They went over to the oysters, but they didn't eat as many — sometimes fewer than half of what other crabs ate under normal conditions. Dodd scratched his head. "Acidification may be confusing the crab," he said. The situation, he concluded, "is more complicated than you'd be led to believe."
Ries said crabs might be getting loopy from all that carbon in their systems, depriving them of oxygen and putting them in a fog.
Both researchers said that acidification happens so slowly that crabs may eventually grow more accustomed to it. "You can't discount evolution taking over," Dodd said.
The Chesapeake Bay oyster certainly doesn't need any more bad news. Two diseases, Dermo and MSX, origin unknown, have killed them by the bushel for decades. That and overfishing have dramatically reduced their numbers, officials said.
Recently, the critter showed signs of a modest recovery in Virginia and Maryland. Virginia, which harvested only 79,600 bushels of oysters in 2005, racked up about 236,200 bushels in 2011, the most since 1989. Maryland had 26,400 bushels in 2005 but hauled in 121,200 bushels in 2011.

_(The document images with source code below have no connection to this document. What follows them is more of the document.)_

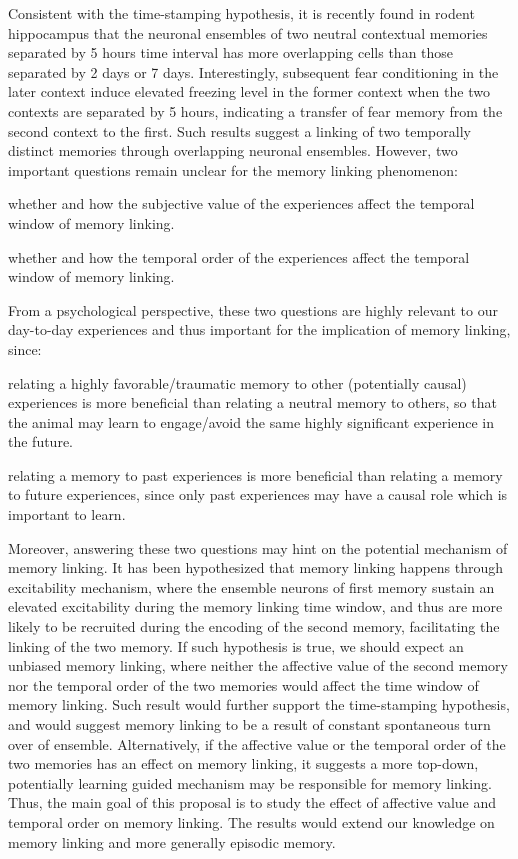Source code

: \documentclass[master.tex]{subfiles}
\begin{document}
Consistent with the time-stamping hypothesis, it is recently found in rodent
hippocampus that the neuronal ensembles of two neutral contextual memories
separated by 5 hours time interval has more overlapping cells than those
separated by 2 days or 7 days. Interestingly, subsequent fear conditioning in
the later context induce elevated freezing level in the former context when the
two contexts are separated by 5 hours, indicating a transfer of fear memory from
the second context to the first. Such results suggest a linking of two
temporally distinct memories through overlapping neuronal ensembles. However,
two important questions remain unclear for the memory linking phenomenon:
\begin{inparaenum}[a)] \bfseries
\item whether and how the subjective value of the experiences affect the
  temporal window of memory linking.
\item whether and how the temporal order of the experiences affect the temporal
  window of memory linking.
\end{inparaenum}
From a psychological perspective, these two questions are highly relevant to our
day-to-day experiences and thus important for the implication of memory linking,
since:
\begin{inparaenum}[a)]
\item relating a highly favorable/traumatic memory to other (potentially causal)
  experiences is more beneficial than relating a neutral memory to others, so
  that the animal may learn to engage/avoid the same highly significant
  experience in the future.
\item relating a memory to past experiences is more beneficial than relating a
  memory to future experiences, since only past experiences may have a causal
  role which is important to learn.
\end{inparaenum}
Moreover, answering these two questions may hint on the potential mechanism of
memory linking. It has been hypothesized that memory linking happens through
excitability mechanism, where the ensemble neurons of first memory sustain an
elevated excitability during the memory linking time window, and thus are more
likely to be recruited during the encoding of the second memory, facilitating
the linking of the two memory. If such hypothesis is true, we should expect an
unbiased memory linking, where neither the affective value of the second memory
nor the temporal order of the two memories would affect the time window of
memory linking. Such result would further support the time-stamping hypothesis,
and would suggest memory linking to be a result of constant spontaneous turn
over of ensemble. Alternatively, if the affective value or the temporal order of
the two memories has an effect on memory linking, it suggests a more top-down,
potentially learning guided mechanism may be responsible for memory linking.
Thus, the main goal of this proposal is to study the effect of affective value
and temporal order on memory linking. The results would extend our knowledge on
memory linking and more generally episodic memory.
\end{document}
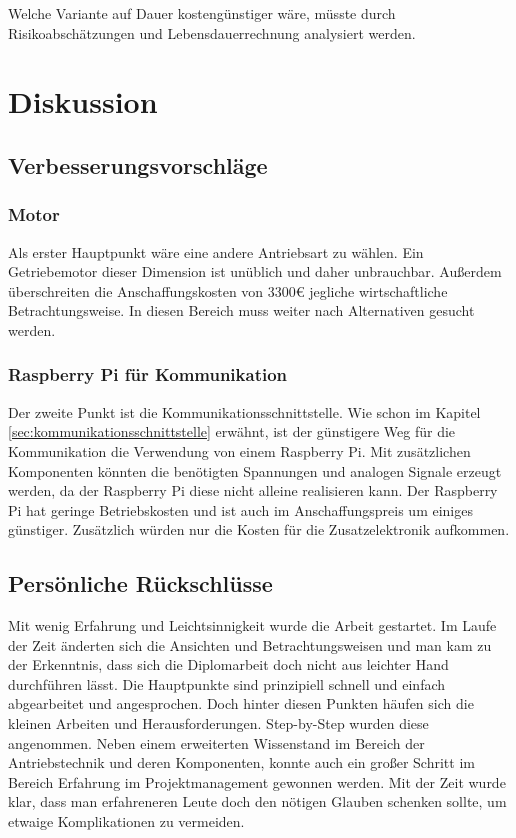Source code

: Welche Variante auf Dauer kostengünstiger wäre, müsste durch Risikoabschätzungen und Lebensdauerrechnung analysiert werden. 


\newpage

\section{Diskussion}
\label{sec:diskussion}

\subsection{Verbesserungsvorschläge}
\label{sec:verbesserungsvorschläge}

\subsubsection{Motor}
\label{sec:verbesserungMotor}

Als erster Hauptpunkt wäre eine andere Antriebsart zu wählen. Ein Getriebemotor dieser Dimension  ist unüblich und daher unbrauchbar. Außerdem überschreiten die Anschaffungskosten von 3300€ jegliche wirtschaftliche Betrachtungsweise. In diesen Bereich muss weiter nach Alternativen gesucht werden. 

\subsubsection{Raspberry Pi für Kommunikation}
\label{sec:raspberryPiKommunikation}

Der zweite Punkt ist die Kommunikationsschnittstelle. Wie schon im Kapitel \ref{sec:kommunikationsschnittstelle} erwähnt, ist der günstigere Weg für die Kommunikation die Verwendung von einem Raspberry Pi. Mit zusätzlichen Komponenten könnten die benötigten Spannungen und analogen Signale erzeugt werden, da der Raspberry Pi diese nicht alleine realisieren kann. Der Raspberry Pi hat geringe Betriebskosten und ist auch im Anschaffungspreis um einiges günstiger. Zusätzlich würden nur die Kosten für die Zusatzelektronik aufkommen. 

\subsection{Persönliche Rückschlüsse}
\label{sec:persönlicheRückschlüsse}

Mit wenig Erfahrung und Leichtsinnigkeit wurde die Arbeit gestartet. Im Laufe der Zeit änderten sich die Ansichten und Betrachtungsweisen und man kam zu der Erkenntnis, dass sich die Diplomarbeit doch nicht aus leichter Hand durchführen lässt. Die Hauptpunkte sind prinzipiell schnell und einfach abgearbeitet und angesprochen. Doch hinter diesen Punkten häufen sich die kleinen Arbeiten und Herausforderungen. Step-by-Step wurden diese angenommen. Neben einem erweiterten Wissenstand im Bereich der Antriebstechnik und deren Komponenten, konnte auch ein großer Schritt im Bereich Erfahrung im Projektmanagement gewonnen werden. Mit der Zeit wurde klar, dass man erfahreneren Leute doch den nötigen Glauben schenken sollte, um etwaige Komplikationen zu vermeiden.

Oysters are filter feeders that play a critical role in cleaning the polluted bay. "One hundred years ago, the bay was crystal-clear because they filtered it every three weeks, as opposed to every three years today," Ries said.
That is one of several reasons why the two states recently launched all-out offensives to protect bay oysters.
Virginia created huge sanctuaries in public waters such as the Rappahannock River where watermen are allowed to harvest oysters on a rotating basis about every two years. The state also strongly encourages private aquaculture, selling plots of riverbed or bay floor to oyster farmers for $1.50 an acre.
Maryland has poured $50 million into its oyster recovery effort over the past 16 years. The state now forbids oyster harvesting on a quarter of the bars where they grow, protecting them with a fine of up to $25,000 and 15 years in prison. Maryland is only beginning to develop aquaculture.